What the task asks
Only the lines below, from the one with "- 핵심기능 설명 시" through the one with "- API 가져다쓴다는", are to be written out, exactly.

··· Data provided

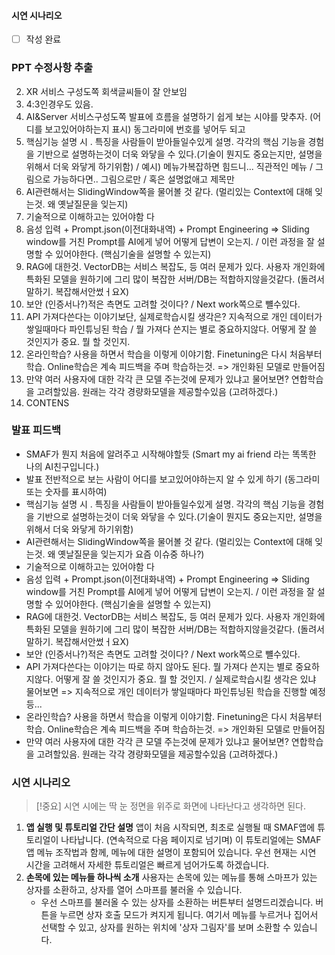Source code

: #### 시연 시나리오
- [ ] 작성 완료
### PPT 수정사항 추출
2. XR 서비스 구성도쪽 회색글씨들이 잘 안보임
3. 4:3인경우도 있음.
4. AI&Server 서비스구성도쪽 발표에 흐름을 설명하기 쉽게 보는 시야를 맞추자. (어디를 보고있어야하는지 표시)  동그라미에 번호를 넣어두 되고
5. 핵심기능 설명 시 . 특징을 사람들이 받아들일수있게 설명. 
   각각의 핵심 기능을 경험을 기반으로 설명하는것이 더욱 와닿을 수 있다.(기술이 뭔지도 중요는지만, 설명을 위해서 더욱 와닿게 하기위함) / 예시) 메뉴가복잡하면 힘드니... 직관적인 메뉴
   / 그림으로 가능하다면.. 그림으로만  / 혹은 설명없애고 제목만
6. AI관련해서는 SlidingWindow쪽을 물어볼 것 같다. (멀리있는 Context에 대해 잊는것. 왜 옛날질문을 잊는지)
7. 기술적으로 이해하고는 있어야함 다
8. 음성 입력 + Prompt.json(이전대화내역) + Prompt Engineering => Sliding window를 거친 Prompt를 AI에게 넣어 어떻게 답변이 오는지. / 이런 과정을 잘 설명할 수 있어야한다. (핵심기술을 설명할 수 있는지)
9. RAG에 대한것. VectorDB는 서비스 복잡도, 등 여러 문제가 있다. 사용자 개인화에 특화된 모델을 원하기에 그리 많이 복잡한 서버/DB는 적합하지않을것같다. (돌려서 말하기. 복잡해서안썼ㅓ요X)
10. 보안 (인증서나?)적은 측면도 고려할 것이다? / Next work쪽으로 뺼수있다.
11. API 가져다쓴다는 이야기보단, 실제로학습시킬 생각은? 지속적으로 개인 데이터가 쌓일때마다 파인튜닝된 학습 / 뭘 가져다 쓴지는 별로 중요하지않다. 어떻게 잘 쓸 것인지가 중요. 뭘 할 것인지.
12. 온라인학습? 사용을 하면서 학습을 이렇게 이야기함. Finetuning은 다시 처음부터 학습. Online학습은 계속 피드백을 주며 학습하는것. => 개인화된 모델로 만들어짐
13. 만약 여러 사용자에 대한 각각 큰 모델 주는것에 문제가 있냐고 물어보면? 연합학습을 고려할있음. 원래는 각각 경량화모델을 제공할수있음 (고려하겠다.)
14. CONTENS
### 발표 피드백
- SMAF가 뭔지 처음에 알려주고 시작해야할듯 (Smart my ai friend 라는 똑똑한 나의 AI친구입니다.)
- 발표 전반적으로 보는 사람이 어디를 보고있어야하는지 알 수 있게 하기 (동그라미 또는 숫자를 표시하여)
- 핵심기능 설명 시 . 특징을 사람들이 받아들일수있게 설명.  각각의 핵심 기능을 경험을 기반으로 설명하는것이 더욱 와닿을 수 있다.(기술이 뭔지도 중요는지만, 설명을 위해서 더욱 와닿게 하기위함)
- AI관련해서는 SlidingWindow쪽을 물어볼 것 같다. (멀리있는 Context에 대해 잊는것. 왜 옛날질문을 잊는지가 요즘 이슈중 하나?)
- 기술적으로 이해하고는 있어야함 다
- 음성 입력 + Prompt.json(이전대화내역) + Prompt Engineering => Sliding window를 거친 Prompt를 AI에게 넣어 어떻게 답변이 오는지. / 이런 과정을 잘 설명할 수 있어야한다. (핵심기술을 설명할 수 있는지)
- RAG에 대한것. VectorDB는 서비스 복잡도, 등 여러 문제가 있다. 사용자 개인화에 특화된 모델을 원하기에 그리 많이 복잡한 서버/DB는 적합하지않을것같다. (돌려서 말하기. 복잡해서안썼ㅓ요X)
- 보안 (인증서나?)적은 측면도 고려할 것이다? / Next work쪽으로 뺼수있다.
- API 가져다쓴다는 이야기는 따로 하지 않아도 된다. 뭘 가져다 쓴지는 별로 중요하지않다. 어떻게 잘 쓸 것인지가 중요. 뭘 할 것인지. / 실제로학습시킬 생각은 있냐 물어보면 => 지속적으로 개인 데이터가 쌓일때마다 파인튜닝된 학습을 진행할 예정 등...
- 온라인학습? 사용을 하면서 학습을 이렇게 이야기함. Finetuning은 다시 처음부터 학습. Online학습은 계속 피드백을 주며 학습하는것. => 개인화된 모델로 만들어짐
- 만약 여러 사용자에 대한 각각 큰 모델 주는것에 문제가 있냐고 물어보면? 연합학습을 고려할있음. 원래는 각각 경량화모델을 제공할수있음 (고려하겠다.)

### 시연 시나리오
> [!중요]
> 시연 시에는 딱 눈 정면을 위주로 화면에 나타난다고 생각하면 된다.
1) **앱 실행 및 튜토리얼 간단 설명**
   앱이 처음 시작되면, 최초로 실행될 때 SMAF앱에 튜토리얼이 나타납니다. 
   (연속적으로 다음 페이지로 넘기며) 이 튜토리얼에는 SMAF 앱 메뉴 조작법과 함께, 메뉴에 대한 설명이 포함되어 있습니다. 우선 현재는 시연 시간을 고려해서 자세한 튜토리얼은 빠르게 넘어가도록 하겠습니다.
2) **손목에 있는 메뉴들 하나씩 소개**
   사용자는 손목에 있는 메뉴를 통해 스마프가 있는 상자를 소환하고, 상자를 열어 스마프를 불러올 수 있습니다.
   - 우선 스마프를 불러올 수 있는 상자를 소환하는 버튼부터 설명드리겠습니다. 버튼을 누르면 상자 호출 모드가 켜지게 됩니다. 여기서 메뉴를 누르거나 집어서 선택할 수 있고, 상자를 원하는 위치에 '상자 그림자'를 보며 소환할 수 있습니다.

······

Response to the task
- 핵심기능 설명 시 . 특징을 사람들이 받아들일수있게 설명.  각각의 핵심 기능을 경험을 기반으로 설명하는것이 더욱 와닿을 수 있다.(기술이 뭔지도 중요는지만, 설명을 위해서 더욱 와닿게 하기위함)
- AI관련해서는 SlidingWindow쪽을 물어볼 것 같다. (멀리있는 Context에 대해 잊는것. 왜 옛날질문을 잊는지가 요즘 이슈중 하나?)
- 기술적으로 이해하고는 있어야함 다
- 음성 입력 + Prompt.json(이전대화내역) + Prompt Engineering => Sliding window를 거친 Prompt를 AI에게 넣어 어떻게 답변이 오는지. / 이런 과정을 잘 설명할 수 있어야한다. (핵심기술을 설명할 수 있는지)
- RAG에 대한것. VectorDB는 서비스 복잡도, 등 여러 문제가 있다. 사용자 개인화에 특화된 모델을 원하기에 그리 많이 복잡한 서버/DB는 적합하지않을것같다. (돌려서 말하기. 복잡해서안썼ㅓ요X)
- 보안 (인증서나?)적은 측면도 고려할 것이다? / Next work쪽으로 뺼수있다.
- API 가져다쓴다는 이야기는 따로 하지 않아도 된다. 뭘 가져다 쓴지는 별로 중요하지않다. 어떻게 잘 쓸 것인지가 중요. 뭘 할 것인지. / 실제로학습시킬 생각은 있냐 물어보면 => 지속적으로 개인 데이터가 쌓일때마다 파인튜닝된 학습을 진행할 예정 등...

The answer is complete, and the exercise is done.